Gazeteler kaçak Ali Balkaner'in Hürriyet'e 'röportaj verme'
amacıyla gittiğini yazdı. Ayağına kadar gidilen röportajcının
kimliğini bilmek isterdim. Düşünün: Adam kendisine ağır mahkumiyet
verilen duruşmadan sedyeyle çıkıp kayıplara karışıyor; güvenlik
güçleri İstanbul kazan o kepçe arayıp tarayıp bulamıyorlar. Tan
nan, birden karşılarına Hürriyet binasına girerken çıkıveriyor Ali
Balkaner. "Nereye hemşehrim" diye sorduklarında, "Röportaj vermeye
geldim" deyip ellerini havaya kaldırıveriyor...
Tabii, olay ânında orada olmadığım için mükâlemenin tam böyle
geçtiğinden emin değilim; ama buna yakın sözler söylenmiş olmalı.

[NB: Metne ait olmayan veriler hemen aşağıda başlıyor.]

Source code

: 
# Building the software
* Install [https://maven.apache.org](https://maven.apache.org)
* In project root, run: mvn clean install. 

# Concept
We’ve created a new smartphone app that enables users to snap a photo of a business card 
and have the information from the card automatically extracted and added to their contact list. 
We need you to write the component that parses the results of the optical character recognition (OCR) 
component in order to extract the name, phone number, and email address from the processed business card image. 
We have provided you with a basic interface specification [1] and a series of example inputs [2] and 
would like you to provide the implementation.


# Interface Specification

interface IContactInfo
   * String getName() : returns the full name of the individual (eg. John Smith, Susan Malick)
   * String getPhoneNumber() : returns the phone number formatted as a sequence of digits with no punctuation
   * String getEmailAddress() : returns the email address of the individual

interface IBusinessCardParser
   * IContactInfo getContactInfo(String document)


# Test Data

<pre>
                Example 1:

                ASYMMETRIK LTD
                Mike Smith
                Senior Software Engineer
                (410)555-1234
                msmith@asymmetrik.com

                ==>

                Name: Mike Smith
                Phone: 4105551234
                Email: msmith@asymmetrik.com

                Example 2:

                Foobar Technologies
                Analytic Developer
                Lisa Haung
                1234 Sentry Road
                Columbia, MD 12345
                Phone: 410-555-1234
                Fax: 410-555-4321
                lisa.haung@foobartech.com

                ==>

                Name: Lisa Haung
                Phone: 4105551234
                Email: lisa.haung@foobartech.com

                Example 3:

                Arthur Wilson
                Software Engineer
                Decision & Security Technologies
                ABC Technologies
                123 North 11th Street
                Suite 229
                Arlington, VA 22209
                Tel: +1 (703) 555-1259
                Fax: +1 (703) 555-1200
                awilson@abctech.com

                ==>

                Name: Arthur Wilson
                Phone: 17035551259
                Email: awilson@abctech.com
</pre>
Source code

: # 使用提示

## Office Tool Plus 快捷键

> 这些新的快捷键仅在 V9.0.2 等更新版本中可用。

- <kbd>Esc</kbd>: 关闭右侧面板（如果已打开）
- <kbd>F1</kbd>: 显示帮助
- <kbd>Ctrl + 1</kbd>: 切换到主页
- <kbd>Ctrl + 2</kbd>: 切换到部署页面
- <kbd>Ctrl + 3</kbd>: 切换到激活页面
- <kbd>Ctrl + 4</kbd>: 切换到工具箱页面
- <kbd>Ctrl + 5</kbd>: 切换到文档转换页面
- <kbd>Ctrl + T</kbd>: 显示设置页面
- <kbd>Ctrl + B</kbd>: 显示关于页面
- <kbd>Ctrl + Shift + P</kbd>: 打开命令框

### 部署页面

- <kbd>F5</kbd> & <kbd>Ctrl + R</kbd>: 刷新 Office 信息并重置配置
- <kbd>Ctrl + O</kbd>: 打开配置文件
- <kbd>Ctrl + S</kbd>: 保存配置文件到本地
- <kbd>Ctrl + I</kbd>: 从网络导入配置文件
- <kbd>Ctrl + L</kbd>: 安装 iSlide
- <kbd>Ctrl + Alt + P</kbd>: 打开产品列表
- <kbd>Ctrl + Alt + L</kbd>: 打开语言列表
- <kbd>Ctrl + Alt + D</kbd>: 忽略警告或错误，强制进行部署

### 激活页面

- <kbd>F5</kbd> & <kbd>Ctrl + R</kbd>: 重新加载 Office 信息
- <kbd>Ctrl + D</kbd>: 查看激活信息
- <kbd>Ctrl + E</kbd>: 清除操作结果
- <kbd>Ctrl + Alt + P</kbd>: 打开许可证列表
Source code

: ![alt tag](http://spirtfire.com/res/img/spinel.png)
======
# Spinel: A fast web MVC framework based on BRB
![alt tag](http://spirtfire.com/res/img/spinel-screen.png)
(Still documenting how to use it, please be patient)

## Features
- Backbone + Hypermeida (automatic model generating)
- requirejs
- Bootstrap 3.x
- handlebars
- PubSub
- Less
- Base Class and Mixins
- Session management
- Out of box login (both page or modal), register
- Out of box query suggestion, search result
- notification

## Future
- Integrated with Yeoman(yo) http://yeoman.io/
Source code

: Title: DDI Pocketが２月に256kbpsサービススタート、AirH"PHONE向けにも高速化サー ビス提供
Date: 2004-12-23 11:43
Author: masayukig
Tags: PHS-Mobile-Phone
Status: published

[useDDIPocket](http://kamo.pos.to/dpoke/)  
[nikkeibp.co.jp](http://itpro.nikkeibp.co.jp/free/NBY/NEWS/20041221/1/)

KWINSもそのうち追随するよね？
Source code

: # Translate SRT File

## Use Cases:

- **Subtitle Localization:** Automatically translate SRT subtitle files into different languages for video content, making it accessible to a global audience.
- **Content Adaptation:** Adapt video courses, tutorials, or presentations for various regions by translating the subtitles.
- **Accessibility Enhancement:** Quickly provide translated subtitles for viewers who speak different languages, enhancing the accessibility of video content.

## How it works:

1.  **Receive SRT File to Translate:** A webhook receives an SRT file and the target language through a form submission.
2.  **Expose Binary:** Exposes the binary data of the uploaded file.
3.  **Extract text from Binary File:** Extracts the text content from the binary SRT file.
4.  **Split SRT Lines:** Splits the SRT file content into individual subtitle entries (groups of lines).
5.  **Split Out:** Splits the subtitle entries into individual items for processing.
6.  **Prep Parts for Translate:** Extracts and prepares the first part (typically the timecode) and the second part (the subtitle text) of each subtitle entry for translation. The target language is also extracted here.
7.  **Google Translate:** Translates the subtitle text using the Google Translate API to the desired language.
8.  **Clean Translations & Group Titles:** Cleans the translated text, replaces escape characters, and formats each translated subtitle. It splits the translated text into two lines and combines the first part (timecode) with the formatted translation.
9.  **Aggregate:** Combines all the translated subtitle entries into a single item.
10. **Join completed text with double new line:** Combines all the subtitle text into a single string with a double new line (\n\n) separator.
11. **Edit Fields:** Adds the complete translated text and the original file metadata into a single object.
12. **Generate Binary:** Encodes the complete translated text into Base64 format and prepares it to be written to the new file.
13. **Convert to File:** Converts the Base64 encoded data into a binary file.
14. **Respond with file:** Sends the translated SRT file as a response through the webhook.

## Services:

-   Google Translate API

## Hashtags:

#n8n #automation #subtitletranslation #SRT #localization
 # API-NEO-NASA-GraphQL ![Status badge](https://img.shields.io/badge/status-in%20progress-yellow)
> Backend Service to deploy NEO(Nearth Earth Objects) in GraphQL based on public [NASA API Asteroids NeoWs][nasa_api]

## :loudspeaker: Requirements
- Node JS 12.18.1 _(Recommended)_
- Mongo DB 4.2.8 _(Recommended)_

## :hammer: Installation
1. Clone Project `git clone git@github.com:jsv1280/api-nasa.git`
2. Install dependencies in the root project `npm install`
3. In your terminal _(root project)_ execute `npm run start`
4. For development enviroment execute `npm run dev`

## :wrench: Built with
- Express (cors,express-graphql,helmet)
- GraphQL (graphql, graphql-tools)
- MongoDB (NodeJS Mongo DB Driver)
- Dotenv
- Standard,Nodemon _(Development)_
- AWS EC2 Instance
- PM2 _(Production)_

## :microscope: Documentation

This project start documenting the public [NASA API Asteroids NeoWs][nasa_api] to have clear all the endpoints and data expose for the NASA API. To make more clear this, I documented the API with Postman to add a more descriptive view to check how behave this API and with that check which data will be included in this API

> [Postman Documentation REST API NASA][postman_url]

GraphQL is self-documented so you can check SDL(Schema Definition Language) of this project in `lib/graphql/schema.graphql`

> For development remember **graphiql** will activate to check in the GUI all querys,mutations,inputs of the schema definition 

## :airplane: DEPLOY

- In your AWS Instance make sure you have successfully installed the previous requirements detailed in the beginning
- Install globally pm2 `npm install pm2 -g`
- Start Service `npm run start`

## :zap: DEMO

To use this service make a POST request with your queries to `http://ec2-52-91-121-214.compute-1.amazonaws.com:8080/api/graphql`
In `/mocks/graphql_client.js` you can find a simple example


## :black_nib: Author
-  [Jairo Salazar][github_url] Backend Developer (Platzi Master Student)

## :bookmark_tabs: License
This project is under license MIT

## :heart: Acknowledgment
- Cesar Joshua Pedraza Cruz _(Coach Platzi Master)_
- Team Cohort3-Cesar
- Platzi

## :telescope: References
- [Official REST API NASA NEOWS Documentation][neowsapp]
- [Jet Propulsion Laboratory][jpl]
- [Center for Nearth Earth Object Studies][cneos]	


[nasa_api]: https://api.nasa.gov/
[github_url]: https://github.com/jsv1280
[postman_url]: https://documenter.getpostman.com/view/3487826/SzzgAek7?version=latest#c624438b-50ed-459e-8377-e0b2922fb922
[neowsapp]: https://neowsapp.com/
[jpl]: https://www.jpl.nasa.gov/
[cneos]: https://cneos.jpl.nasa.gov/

"Röportaja geldim" dememiş olsaydı, o ziyareti duyduğumda, Nazlı
Ilıcak'ın epey bir süre aradığı Aydın Doğan ile Ali Balkaner
arasındaki 'olmayan irtibat' için "İşte kanıt" diye
bağırabilirdim...
Nazlı Hanım rapordan şu bölümü aktarmıştı (Yeni Şafak, 7 Eylül
2001): "Doğan AŞ % 83.12 payla (3.805.000 lot) Milliyet
gazeteciliğin en büyük ortağıdır. Dolayısıyla, hisse senedinin
fiyatındaki her bin liralık artış, Doğan AŞ'nin hisse senetlerinin
değerini 3.8 trilyon lira arttırmaktadır. Nitekim, Doğan AŞ,
portföyündeki bu hisse senetlerinin 396 bin lotunu, (Şirket
sermayesinin % 8.66'sını) 12.2.1998 tarihinde, 13 bin 750 lira
fiyatla Born Investment Inc unvanlı yabancı bir off-shore
kuruluşuna satarak dolaşıma sürmüştür. Böylece dolaşımda bulunan
705 bin 810 lot hisse senedi miktarı, % 56 artarak 1 milyon 101 bin
850 lota çıkmıştır.
"Doğan AŞ ayrıca, ES Menkul Değerler AŞ nezdindeki 2548 numaralı
hesabından da, 20, 24, 25 ve 26 Kasım 1997 tarihlerinde 29 bin 259
lotluk satış yapmıştır. Bu işlemler sonunda, Doğan AŞ, olağandışı
fiyat artışından çok büyük bir yarar sağlamış olmaktadır. Kasım
başında ancak iki binli fiyatlardan satılabileceği portföyündeki
Milliyet AŞ hisse senetlerini, yükseliş sayesinde iki ay sonra 5
katı bir fiyatla elden çıkarabilmiştir. Keza, zaten dolaşımda
bulunan 29 bin 259 lotu, 17 Kasım Pazartesi günü başlayan
astronomik fiyat artışından yararlanmak için, 20/11/1997'de satmaya
başlamış ve bu satış 26/11/1997'de son bulmuştur. Bu durum, Doğan
AŞ'yi fiyat yükselişinin muhtemel müsebbibleri arasında ilk sıraya
koymak için yeterlidir."
Bu tespite rağmen, raporda, Nazlı Ilıcak'ı çok şaşırtan bir tespit
vardı: "Bilirkişiler, Milliyet hisselerinin borsada yükselişinden
dolayı Aydın Doğan'ı sorumlu bulmuyorlar. Çünkü Milliyet
hisselerini sürekli satın alıp tavan yaptıran kişi Ali Balkaner.
Balkaner ile Aydın Doğan arasında bir irtibat kurulamıyor. Milliyet
hissesinin alıcıları Yurtbank ve bu banka ile bağlantılı
kişiler."
Ali Balkaner Hürriyet binasına girmek isterken yakalandığında Aydın
Doğan odasında mıydı acaba? Aklından neler geçiyordu?